When the setting and registration of the departure place data and the destination data have been completed in this way, the guidance route search section 17 uses the CD-ROM 1 to change from the departure place to the destination based on the departure place data and the destination data. The simulation calculation is repeated while reading out the map data to the buffer memory 11 to search for an optimal guidance route using, for example, the shortest distance as an index. It is stored in the guidance route memory 18 together with the node N _s (see FIG. 3) and the last destination data (here, the node N _O , see FIG. 3) (steps 114 to 116). When there are 16 ³ -2 nodes (excluding the departure place data and the destination data) constituting the guide route, the contents of the guide route memory 18 are as shown in FIG.

Next, when the start key is pressed on the operation panel 2, the map drawing control unit 15 reads out the map data around the departure place from the CD-ROM 1 to the buffer memory 11, and sets the first V-map so that the center becomes the departure place. A map image is drawn on the RAM 25, and a vehicle position mark is drawn on the center of the first V-RAM 25. At this time, a map around the departure point with the vehicle position mark at the center departure point is displayed on the screen (steps 117 to 119).

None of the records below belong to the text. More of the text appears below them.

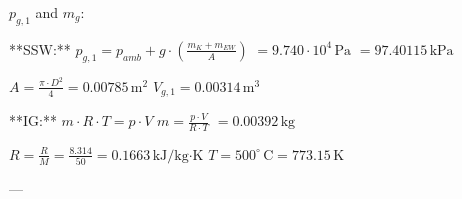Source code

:\( p_{g,1} \) and \( m_g \):  

**SSW:**  
\( p_{g,1} = p_{amb} + g \cdot \left( \frac{m_K + m_{EW}}{A} \right) \)  
\( = 9.740 \cdot 10^4 \, \text{Pa} \)  
\( = 97.40115 \, \text{kPa} \)  

\( A = \frac{\pi \cdot D^2}{4} = 0.00785 \, \text{m}^2 \)  
\( V_{g,1} = 0.00314 \, \text{m}^3 \)  

**IG:**  
\( m \cdot R \cdot T = p \cdot V \)  
\( m = \frac{p \cdot V}{R \cdot T} \)  
\( = 0.00392 \, \text{kg} \)  

\( R = \frac{R}{M} = \frac{8.314}{50} = 0.1663 \, \text{kJ/kg·K} \)  
\( T = 500^\circ \, \text{C} = 773.15 \, \text{K} \)  

---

Then, the map drawing control unit 15 reads out nodes (including departure place data) included in the map display area of the screen from the guidance route data stored in the guidance route memory 18 and based on these data, other roads. The emphasis guidance route for route guidance is drawn on the first V-RAM 25 in a color different from that of the first V-RAM 25 (step 12).
0). As a result, the guidance route is displayed in a color different from that of the other roads on the screen, so that it is possible to see at a glance which road should be run.

When the vehicle starts running, the vehicle position calculating CPU 5 calculates the current position of the vehicle and outputs the current position data to the current position correction unit 12 every time the vehicle travels a predetermined distance. Each time the current position data is input, the current position correction unit 12 corrects the current position to be on the road by map matching by the projection method, and sends the corrected current position data to the map drawing control unit 15 and the existing link detection unit 13. Output (steps 121, 1
22). Upon input of the corrected current position data, the map drawing control unit 15 reads predetermined map data including the corrected current position data from the CD-ROM 1 into the buffer memory 11 so that the center is the vehicle position on the first V-RAM 25. A map image is drawn, and a vehicle position mark is drawn in the center of the first V-RAM 25. Then, of the guidance route data stored in the guidance route memory 18, the node and the departure place data in the map display area of the screen are read out, and the first V-RAM 25 is displayed in a color different from other roads based on these data. The guide route is drawn above. As a result, the map on the screen moves so that the center is always the vehicle position as the vehicle travels (steps 123 to 1).
25).

On the other hand, the existing link detecting unit 13 which has input the corrected current position data refers to the road data in the map data stored in the buffer memory 11 together with the azimuth signal input from the azimuth sensor 3 to check the vehicle. Is a node that exists on the road on which the vehicle is currently traveling and is located immediately before when viewed in the vehicle traveling direction,
A node that exists immediately after the vehicle is viewed in the vehicle traveling direction is searched, and an existing link composed of a pair of the front node and the rear node is detected as a front node and a rear node, respectively, and a matching unit 19, an extraction unit 20, a distance calculation unit 22, and outputs it to the passage determination unit 23 and the like (step 126). First, the forward node node N _1, the rear node becomes node N _S (see FIG. 7).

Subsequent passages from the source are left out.